Recensioni

7.2

Da collettivo multimediale a trio concentrato sull’elettronica, dall’intelligent house a colori acidi di Polydistortion (1997, ottimo, e con momenti già indicativi degli sviluppi futuri) al minimalismo biancoenero di questo 24/7: i GusGus hanno lavorato di sottrazione, o meglio, per asciugamento. Tra i due estremi, una manciata di dischi e collaborazioni rivelatrici come i remix per Björk, Sigur Rós (naturalmente) e Depeche Mode (ovviamente).

Il disco è austero ed elegante, fin dalla formula scelta, pochi pezzi tutti medio-lunghi, ben visualizzato da una copertina ambiguamente ammiccante e praticamente surrealista, animato dai piccoli palpiti di una tensione sottopelle-sottoghiaccio che non viene mai risolta. Lo strumentale deeptechno Bremen Cowboy a un certo punto "parte", ma senza esplodere davvero.
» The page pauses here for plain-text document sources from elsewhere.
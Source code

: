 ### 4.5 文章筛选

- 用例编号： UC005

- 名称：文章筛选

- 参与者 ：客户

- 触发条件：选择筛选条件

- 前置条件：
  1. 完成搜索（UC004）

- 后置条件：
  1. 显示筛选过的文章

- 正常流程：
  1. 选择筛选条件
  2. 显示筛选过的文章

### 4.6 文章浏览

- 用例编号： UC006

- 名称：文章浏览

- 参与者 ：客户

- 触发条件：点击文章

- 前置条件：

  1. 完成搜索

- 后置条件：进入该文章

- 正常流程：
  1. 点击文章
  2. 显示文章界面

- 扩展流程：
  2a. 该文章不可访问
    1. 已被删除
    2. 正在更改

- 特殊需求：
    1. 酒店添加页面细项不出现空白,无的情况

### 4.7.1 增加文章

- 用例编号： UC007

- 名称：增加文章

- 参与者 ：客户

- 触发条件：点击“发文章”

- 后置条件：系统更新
Una tensione innervata di soulness bianca (una voce a tratti Bono primi anni Novanta), che è una tensione sicuramente sensuale-sessuale, con l’idea di un orgasmo che monta ma viene solo sfiorato, e quindi frustrato. Il risultato sono pezzi come Take Me Baby, con quella voce Eyes Wide Shut-izzata che comunica epidermicamente un momento di torbido voyeurismo.

Disco intimamente notturno, fatto di attese disattese e di vuoti, tutto giocato sul concetto di stilizzazione.